Work request
Your response should contain every line from the data below that holds the string "Pointcut".

====

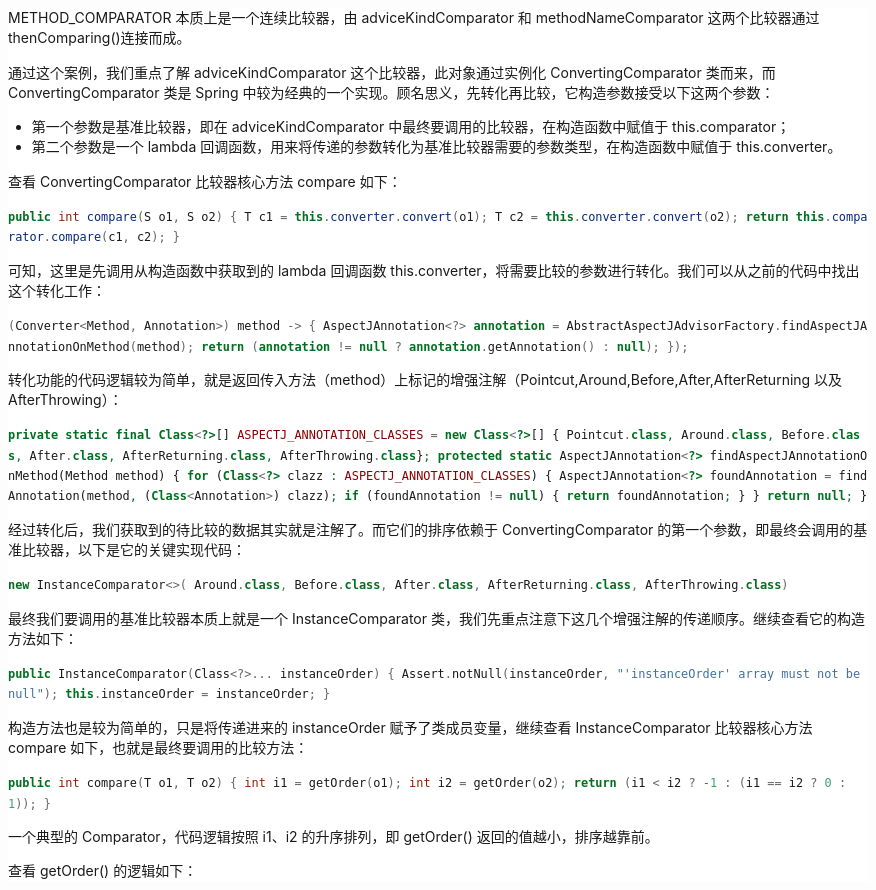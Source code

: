 METHOD\_COMPARATOR 本质上是一个连续比较器，由 adviceKindComparator 和 methodNameComparator 这两个比较器通过 thenComparing()连接而成。

通过这个案例，我们重点了解 adviceKindComparator 这个比较器，此对象通过实例化 ConvertingComparator 类而来，而 ConvertingComparator 类是 Spring 中较为经典的一个实现。顾名思义，先转化再比较，它构造参数接受以下这两个参数：

-   第一个参数是基准比较器，即在 adviceKindComparator 中最终要调用的比较器，在构造函数中赋值于 this.comparator；
-   第二个参数是一个 lambda 回调函数，用来将传递的参数转化为基准比较器需要的参数类型，在构造函数中赋值于 this.converter。

查看 ConvertingComparator 比较器核心方法 compare 如下：

```java
public int compare(S o1, S o2) { T c1 = this.converter.convert(o1); T c2 = this.converter.convert(o2); return this.comparator.compare(c1, c2); }
```

可知，这里是先调用从构造函数中获取到的 lambda 回调函数 this.converter，将需要比较的参数进行转化。我们可以从之前的代码中找出这个转化工作：

```kotlin
(Converter<Method, Annotation>) method -> { AspectJAnnotation<?> annotation = AbstractAspectJAdvisorFactory.findAspectJAnnotationOnMethod(method); return (annotation != null ? annotation.getAnnotation() : null); });
```

转化功能的代码逻辑较为简单，就是返回传入方法（method）上标记的增强注解（Pointcut,Around,Before,After,AfterReturning 以及 AfterThrowing）：

```php
private static final Class<?>[] ASPECTJ_ANNOTATION_CLASSES = new Class<?>[] { Pointcut.class, Around.class, Before.class, After.class, AfterReturning.class, AfterThrowing.class}; protected static AspectJAnnotation<?> findAspectJAnnotationOnMethod(Method method) { for (Class<?> clazz : ASPECTJ_ANNOTATION_CLASSES) { AspectJAnnotation<?> foundAnnotation = findAnnotation(method, (Class<Annotation>) clazz); if (foundAnnotation != null) { return foundAnnotation; } } return null; }
```

经过转化后，我们获取到的待比较的数据其实就是注解了。而它们的排序依赖于 ConvertingComparator 的第一个参数，即最终会调用的基准比较器，以下是它的关键实现代码：

```cpp
new InstanceComparator<>( Around.class, Before.class, After.class, AfterReturning.class, AfterThrowing.class)
```

最终我们要调用的基准比较器本质上就是一个 InstanceComparator 类，我们先重点注意下这几个增强注解的传递顺序。继续查看它的构造方法如下：

```cpp
public InstanceComparator(Class<?>... instanceOrder) { Assert.notNull(instanceOrder, "'instanceOrder' array must not be null"); this.instanceOrder = instanceOrder; }
```

构造方法也是较为简单的，只是将传递进来的 instanceOrder 赋予了类成员变量，继续查看 InstanceComparator 比较器核心方法 compare 如下，也就是最终要调用的比较方法：

```cpp
public int compare(T o1, T o2) { int i1 = getOrder(o1); int i2 = getOrder(o2); return (i1 < i2 ? -1 : (i1 == i2 ? 0 : 1)); }
```

一个典型的 Comparator，代码逻辑按照 i1、i2 的升序排列，即 getOrder() 返回的值越小，排序越靠前。

查看 getOrder() 的逻辑如下：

====

Answer
转化功能的代码逻辑较为简单，就是返回传入方法（method）上标记的增强注解（Pointcut,Around,Before,After,AfterReturning 以及 AfterThrowing）：
private static final Class<?>[] ASPECTJ_ANNOTATION_CLASSES = new Class<?>[] { Pointcut.class, Around.class, Before.class, After.class, AfterReturning.class, AfterThrowing.class}; protected static AspectJAnnotation<?> findAspectJAnnotationOnMethod(Method method) { for (Class<?> clazz : ASPECTJ_ANNOTATION_CLASSES) { AspectJAnnotation<?> foundAnnotation = findAnnotation(method, (Class<Annotation>) clazz); if (foundAnnotation != null) { return foundAnnotation; } } return null; }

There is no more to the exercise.